Sacred Land Blog
Two days ago we left the grim streets of industrial Barnaul for Gorno-Altaisk, the capital city of the Altai Republic. Arriving after a five hour drive in a speeding minivan, our beleaguered bodies crammed in among the sharp corners of our equipment, our eyes delighted at the sight of Gorno’s verdant hills and (almost) quaint city streets (if one averts the eyes from the Brutalist-style of ubiquitous concrete architecture). We got our bearings and slept off a little of the jet lag and then got down to business, interviewing the Director of the National Museum, Rima Yerkinova, and finally meeting all the people we’ve only talked with by phone or heard about for all these months of planning.

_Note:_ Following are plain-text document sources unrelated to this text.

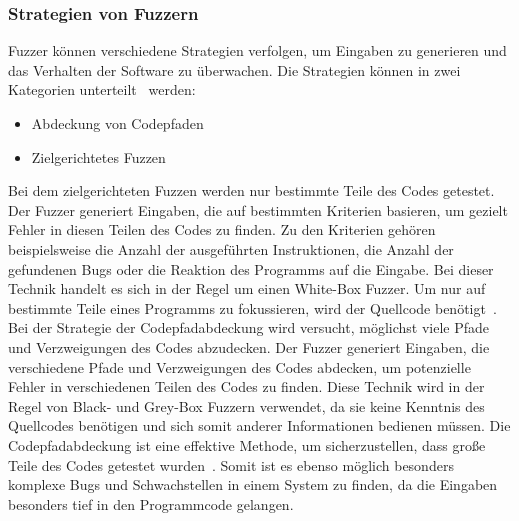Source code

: \subsubsection{Strategien von Fuzzern}\label{subsubsec:strategien-von-fuzzern}
Fuzzer können verschiedene Strategien verfolgen, um Eingaben zu generieren und das Verhalten der Software zu überwachen.
Die Strategien können in zwei Kategorien unterteilt~\cite{iot-fuzzing} werden:
\begin{itemize}
    \item Abdeckung von Codepfaden
    \item Zielgerichtetes Fuzzen
\end{itemize}
Bei dem zielgerichteten Fuzzen werden nur bestimmte Teile des Codes getestet.
Der Fuzzer generiert Eingaben, die auf bestimmten Kriterien basieren, um gezielt Fehler in diesen Teilen des Codes zu finden.
Zu den Kriterien gehören beispielsweise die Anzahl der ausgeführten Instruktionen, die Anzahl der gefundenen Bugs oder
die Reaktion des Programms auf die Eingabe.
Bei dieser Technik handelt es sich in der Regel um einen White-Box Fuzzer.
Um nur auf bestimmte Teile eines Programms zu fokussieren, wird der Quellcode benötigt~\cite{directed-greybox-fuzzing}.\newline\newline
Bei der Strategie der Codepfadabdeckung wird versucht, möglichst viele Pfade und Verzweigungen des Codes abzudecken.
Der Fuzzer generiert Eingaben, die verschiedene Pfade und Verzweigungen des Codes abdecken, um potenzielle Fehler in verschiedenen
Teilen des Codes zu finden.
Diese Technik wird in der Regel von Black- und Grey-Box Fuzzern verwendet, da sie keine Kenntnis des Quellcodes benötigen und sich
somit anderer Informationen bedienen müssen.
Die Codepfadabdeckung ist eine effektive Methode, um sicherzustellen, dass große Teile des Codes getestet wurden~\cite{iot-fuzzing}.
Somit ist es ebenso möglich besonders komplexe Bugs und Schwachstellen in einem System zu finden, da die Eingaben besonders
tief in den Programmcode gelangen.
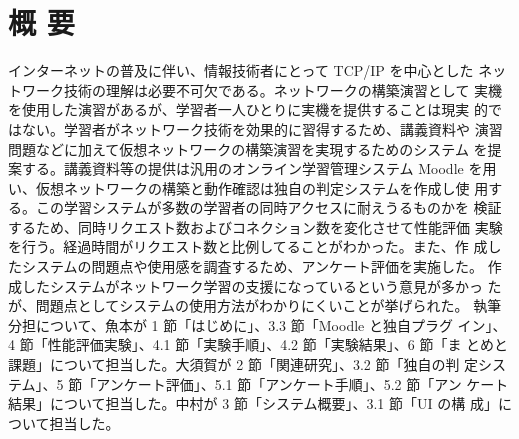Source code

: \section*{\center 概 要}

インターネットの普及に伴い、情報技術者にとって TCP/IP を中心とした ネットワーク技術の理解は必要不可欠である。ネットワークの構築演習として 実機を使用した演習があるが、学習者一人ひとりに実機を提供することは現実 的ではない。学習者がネットワーク技術を効果的に習得するため、講義資料や 演習問題などに加えて仮想ネットワークの構築演習を実現するためのシステム を提案する。講義資料等の提供は汎用のオンライン学習管理システム Moodle を用い、仮想ネットワークの構築と動作確認は独自の判定システムを作成し使 用する。この学習システムが多数の学習者の同時アクセスに耐えうるものかを 検証するため、同時リクエスト数およびコネクション数を変化させて性能評価 実験を行う。経過時間がリクエスト数と比例してることがわかった。また、作 成したシステムの問題点や使用感を調査するため、アンケート評価を実施した。 作成したシステムがネットワーク学習の支援になっているという意見が多かっ たが、問題点としてシステムの使用方法がわかりにくいことが挙げられた。
執筆分担について、魚本が 1 節「はじめに」、3.3 節「Moodle と独自プラグ イン」、4 節「性能評価実験」、4.1 節「実験手順」、4.2 節「実験結果」、6 節「ま とめと課題」について担当した。大須賀が 2 節「関連研究」、3.2 節「独自の判 定システム」、5 節「アンケート評価」、5.1 節「アンケート手順」、5.2 節「アン ケート結果」について担当した。中村が 3 節「システム概要」、3.1 節「UI の構 成」について担当した。
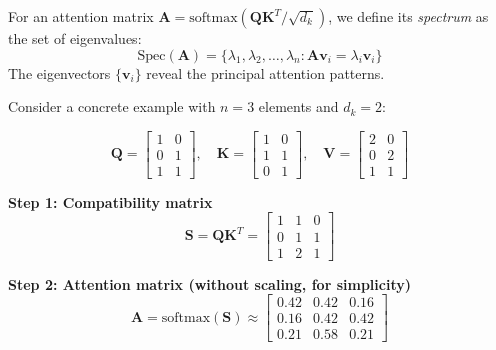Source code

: \begin{definition}\label{def:attention_spectrum}
    For an attention matrix $\mathbf{A} = \text{softmax}(\mathbf{Q}\mathbf{K}^T/\sqrt{d_k})$, we define its \textit{spectrum} as the set of eigenvalues:
    \begin{equation}
        \text{Spec}(\mathbf{A}) = \{\lambda_1, \lambda_2, \ldots, \lambda_n : \mathbf{A}\mathbf{v}_i = \lambda_i \mathbf{v}_i\}
        \label{eq:attention_spectrum}
    \end{equation}
    The eigenvectors $\{\mathbf{v}_i\}$ reveal the principal attention patterns.
\end{definition}

\begin{example}\label{ex:explicit_3x3_attention}
    Consider a concrete example with $n=3$ elements and $d_k=2$:

    \begin{equation}
        \mathbf{Q} = \begin{bmatrix} 1 & 0 \\ 0 & 1 \\ 1 & 1 \end{bmatrix}, \quad
        \mathbf{K} = \begin{bmatrix} 1 & 0 \\ 1 & 1 \\ 0 & 1 \end{bmatrix}, \quad
        \mathbf{V} = \begin{bmatrix} 2 & 0 \\ 0 & 2 \\ 1 & 1 \end{bmatrix}
    \end{equation}

    \textbf{Step 1: Compatibility matrix}
    \begin{equation}
        \mathbf{S} = \mathbf{Q}\mathbf{K}^T = \begin{bmatrix} 1 & 1 & 0 \\ 0 & 1 & 1 \\ 1 & 2 & 1 \end{bmatrix}
    \end{equation}

    \textbf{Step 2: Attention matrix (without scaling, for simplicity)}
    \begin{equation}
        \mathbf{A} = \text{softmax}(\mathbf{S}) \approx \begin{bmatrix} 0.42 & 0.42 & 0.16 \\ 0.16 & 0.42 & 0.42 \\ 0.21 & 0.58 & 0.21 \end{bmatrix}
    \end{equation}


\end{example}
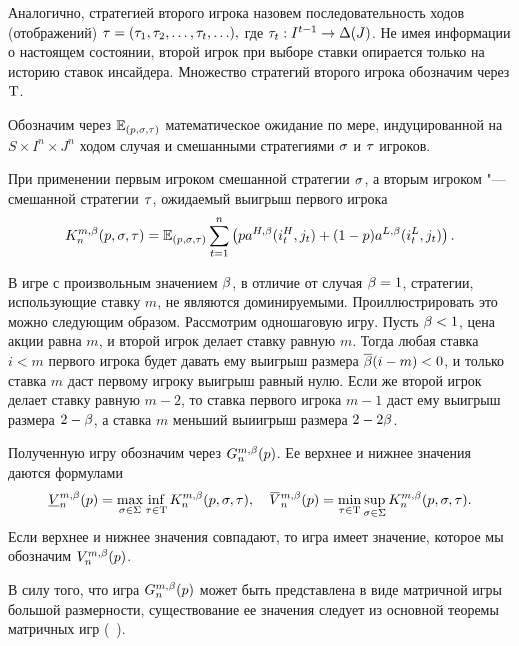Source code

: {Аналогично, стратегией второго игрока назовем последовательность ходов (отображений) 
$\tau = (\tau_{1}, \tau_{2}, \ldots, \tau_{t}, \ldots),$ где 
$\tau_{t}: I^{t-1} \rightarrow \Delta(J)$.
Не имея информации о настоящем состоянии, второй игрок при выборе ставки опирается только на историю ставок инсайдера.
Множество стратегий второго игрока обозначим через $\mathrm{T}$.

Обозначим через $\operatorname{\mathbb{E}}_{(p,\sigma,\tau)}$ математическое ожидание по мере, индуцированной на $S \times I^n \times J^n$ ходом случая и смешанными стратегиями $\sigma$ и $\tau$ игроков.

При применении первым игроком смешанной стратегии $\sigma$, а вторым игроком "--- смешанной стратегии $\tau$, ожидаемый выигрыш первого игрока
\begin{equation}
  \label{ch1:eq:firstPlayerPayoff}
  \K*{n}(p, \sigmar, \taur) = \E_{(p,\sigmar,\taur)} \sum_{t=1}^n
  \left(
    p \as[H](i_t^H, j_t) + (1 - p)\as[L](i_t^L, j_t)
  \right).
\end{equation}

\begin{remark}
  В игре с произвольным значением $\beta$, в отличие от случая $\beta = 1$, стратегии, использующие ставку $m$, не являются доминируемыми.
  Проиллюстрировать это можно следующим образом.
  Рассмотрим одношаговую игру.
  Пусть $\beta < 1$, цена акции равна $m$, и второй игрок делает ставку равную $m$.
  Тогда любая ставка $i < m$ первого игрока будет давать ему выигрыш размера ${{\overline{\beta}}} (i - m) < 0$, и только ставка $m$ даст первому игроку выигрыш равный нулю. 
  Если же второй игрок делает ставку равную $m-2$, то ставка первого игрока $m-1$ даст ему выигрыш размера $2-\beta$, а ставка $m$ меньший выиигрыш размера $2-2\beta$.
\end{remark}

Полученную игру обозначим через $\theG*{n}(p)$.
Ее верхнее и нижнее значения даются формулами
\begin{equation*}
  \LowV*{n}(p) = \max_{\sigmar \in \Sigma} \inf_{\taur \in \Tau}
  \K*{n}(p, \sigmar, \taur), \quad
  \HighV*{n}(p) = \min_{\taur \in \Tau} \sup_{\sigmar \in \Sigma}
  \K*{n}(p, \sigmar, \taur).
\end{equation*}
Если верхнее и нижнее значения совпадают, то игра имеет значение, которое мы обозначим $\V*{n}(p)$.

\begin{remark}
  В силу того, что игра $\theG*{n}(p)$ может быть представлена в виде матричной игры большой размерности, существование ее значения следует из основной теоремы матричных игр (\seename~\cite{morozov08}).
\end{remark}

}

We left Gorno late last night and arrived in Erdogan, a rugged hamlet that appeared ghostly at night, its tumble-down barns and fences ethereally lit by our vans’ headlights. But, waking this morning, we discovered we’d arrived to a neat little village lying in the lap of voluptuous hills that would laugh the green off the Irish countryside. This preternaturally
quiet valley is where the powerful Katun River broadens after it drops several thousand feet from the eastern Altai mountains. For 30 years the Russian government has wanted to put a massive hydroelectric dam on this site, ostensibly to power local industry and homes, but the plans have so far be shown to be economically unviable, not to mention environmentally tragic. However, the Katun Dam project is still high on many officials’ lists, so locals brought us out here to remind the world that the river and valley remain at risk.